• _SOURCE RECORDS_
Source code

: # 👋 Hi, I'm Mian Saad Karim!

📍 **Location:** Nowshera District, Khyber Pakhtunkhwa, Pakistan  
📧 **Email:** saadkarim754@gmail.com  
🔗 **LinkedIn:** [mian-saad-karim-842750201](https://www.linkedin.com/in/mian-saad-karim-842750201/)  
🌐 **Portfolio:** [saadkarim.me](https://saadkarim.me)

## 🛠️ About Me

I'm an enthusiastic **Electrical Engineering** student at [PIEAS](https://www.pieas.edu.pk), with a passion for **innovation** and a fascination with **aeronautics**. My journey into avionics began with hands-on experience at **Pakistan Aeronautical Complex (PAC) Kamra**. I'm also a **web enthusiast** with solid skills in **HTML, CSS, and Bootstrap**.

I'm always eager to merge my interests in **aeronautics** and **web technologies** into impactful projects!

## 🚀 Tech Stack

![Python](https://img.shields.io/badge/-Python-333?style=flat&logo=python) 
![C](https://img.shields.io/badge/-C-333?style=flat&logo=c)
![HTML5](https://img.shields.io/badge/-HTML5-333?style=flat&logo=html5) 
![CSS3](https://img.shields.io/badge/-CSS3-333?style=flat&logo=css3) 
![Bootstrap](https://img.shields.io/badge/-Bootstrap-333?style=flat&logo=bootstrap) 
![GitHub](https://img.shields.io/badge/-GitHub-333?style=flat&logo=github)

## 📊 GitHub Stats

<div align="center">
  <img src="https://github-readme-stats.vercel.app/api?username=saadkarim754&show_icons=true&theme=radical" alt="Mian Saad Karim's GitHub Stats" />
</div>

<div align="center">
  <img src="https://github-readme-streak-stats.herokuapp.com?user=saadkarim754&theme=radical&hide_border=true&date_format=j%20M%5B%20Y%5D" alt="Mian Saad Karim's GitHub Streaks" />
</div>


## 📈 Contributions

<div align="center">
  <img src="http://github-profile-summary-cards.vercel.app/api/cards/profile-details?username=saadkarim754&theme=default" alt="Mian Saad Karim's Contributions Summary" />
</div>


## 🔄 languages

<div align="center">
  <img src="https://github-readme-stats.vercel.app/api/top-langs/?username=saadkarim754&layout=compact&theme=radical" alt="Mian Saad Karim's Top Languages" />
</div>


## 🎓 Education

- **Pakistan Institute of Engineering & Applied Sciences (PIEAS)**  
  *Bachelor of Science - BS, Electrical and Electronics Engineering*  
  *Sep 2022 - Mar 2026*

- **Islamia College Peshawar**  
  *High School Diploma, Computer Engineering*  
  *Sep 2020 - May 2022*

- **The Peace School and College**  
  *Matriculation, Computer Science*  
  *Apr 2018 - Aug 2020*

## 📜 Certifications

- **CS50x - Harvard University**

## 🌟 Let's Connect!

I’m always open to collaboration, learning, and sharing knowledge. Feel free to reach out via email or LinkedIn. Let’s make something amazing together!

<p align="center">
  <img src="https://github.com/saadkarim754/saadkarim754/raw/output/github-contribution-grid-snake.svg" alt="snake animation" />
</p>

• _WORK TO BE COMPLETED_
Scan the records above for the word "Engineering". Copy each line that has it.

• _EXERCISE SOLUTION_
I'm an enthusiastic **Electrical Engineering** student at [PIEAS](https://www.pieas.edu.pk), with a passion for **innovation** and a fascination with **aeronautics**. My journey into avionics began with hands-on experience at **Pakistan Aeronautical Complex (PAC) Kamra**. I'm also a **web enthusiast** with solid skills in **HTML, CSS, and Bootstrap**.
- **Pakistan Institute of Engineering & Applied Sciences (PIEAS)**  
  *Bachelor of Science - BS, Electrical and Electronics Engineering*  
  *High School Diploma, Computer Engineering*  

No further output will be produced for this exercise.